La politica sporca, cinica e irresponsabile

La politica può essere brutale, cinica e, anche, molto sporca. Difficile immaginare però un gioco più cinico e, appunto, sporco di quello giocato dal partito democratico statunitense in alcune competizioni elettorali di questo interminabile ciclo pre mid-term. I democratici hanno infatti deciso d’intervenire attivamente in numerose primarie repubblicane, sostenendo (con finanziamenti diretti o pubblicità elettorali) la campagna dei candidati trumpiani più radicali e, negli auspici, improbabili. Il ragionamento è semplice: in collegi o Stati dove vi è un consistente elettorato conservatore moderato, la candidatura di piccoli Trump galvanizza la propria parte e induce questo elettorato all’astensione o, addirittura, a votare democratico. I casi sono stati numerosi e , talora, eclatanti, come in Pennsylvania dove a correre come governatore vi sarà il senatore dello Stato Doug Mastriano, che partecipò all’assalto al Congresso del 6 gennaio 2021, o il Maryland, dove sarà candidato un altro trumpiano doc, Dan Cox, che alle primarie ha sconfitto la candidata sostenuta dal governatore uscente, Larry Hogan, uno dei repubblicani che più si è opposto alla deriva trumpiana del partito. Su tutti spicca però la storia delle primarie repubblicane nel 3° distretto del Michigan. Dove l’intervento democratico a sostegno del candidato trumpiano John Gibbs è stato probabilmente decisivo.
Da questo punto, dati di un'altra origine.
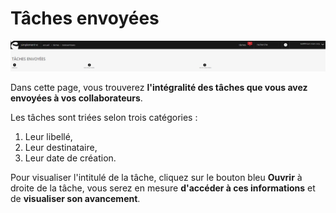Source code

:# Tâches envoyées


![todosenttasks-envoipng](images/todosenttasks-envoipng.png)

Dans cette page, vous trouverez **l'intégralité des tâches que vous avez envoyées à vos collaborateurs**.

Les tâches sont triées selon trois catégories :

1.  Leur libellé,
2.  Leur destinataire,
3.  Leur date de création.

Pour visualiser l'intitulé de la tâche, cliquez sur le bouton bleu **Ouvrir** à droite de la tâche, vous serez en mesure **d'accéder à ces informations** et de **visualiser son avancement**.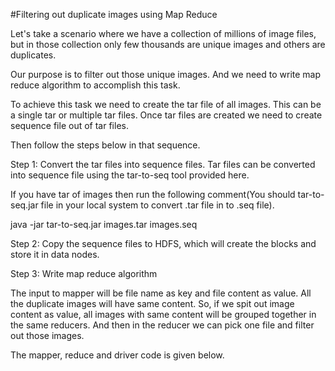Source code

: #Filtering out duplicate images using Map Reduce
                          
Let's take a scenario where we have a collection of millions of image files, but in those collection only few thousands are unique images and others are duplicates.

Our purpose is to filter out those unique images. And we need to write map reduce algorithm to accomplish this task.


To achieve this task we need to create the tar file of all images. This can be a single tar or multiple tar files. Once tar files are created we need to create sequence file out of tar files.

Then follow the steps below in that sequence. 

Step 1: Convert the tar files into sequence files. Tar files can be converted into sequence file using the tar-to-seq tool provided here. 

If you have tar of images then run the following comment(You should tar-to-seq.jar file in your local system to convert .tar file in to .seq file).

java -jar tar-to-seq.jar images.tar images.seq

Step 2: Copy the sequence files to HDFS, which will create the blocks and store it in data nodes.

Step 3: Write map reduce algorithm

The input to mapper will be file name as key and file content as value. All the duplicate images will have same content. So, if we spit out image content as value, all images with same content will be grouped together in the same reducers. And then in the reducer we can pick one file and filter out those images.

The mapper, reduce and driver code is given below.




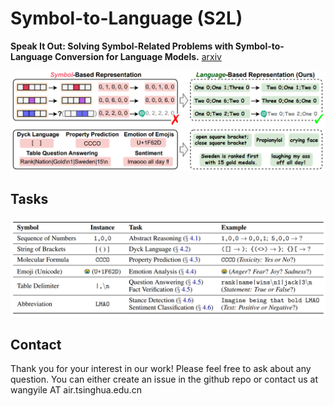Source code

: # Symbol-to-Language (S2L)
**Speak It Out: Solving Symbol-Related Problems with Symbol-to-Language Conversion for Language Models.** [arxiv](https://arxiv.org/pdf/2401.11725.pdf)

![Method_overview](fig1.png)

## Tasks

![Tasks](fig2.png)

## Contact

Thank you for your interest in our work! Please feel free to ask about any question. You can either create an issue in the github repo or contact us at wangyile AT air.tsinghua.edu.cn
E dove a essere sconfitto è risultato il giovane deputato Peter Meijer: un repubblicano moderato, eletto solo due anni prima e che, appena insediatosi alla Camera, aveva votato (con appena altri 9 colleghi repubblicani) l’impeachment di Trump. Esattamente il profilo di repubblicano moderato che, nella retorica spesso dispiegata dai democratici, costituirebbe l’interlocutore con cui dialogare e promuovere una pragmatica politica bipartisan.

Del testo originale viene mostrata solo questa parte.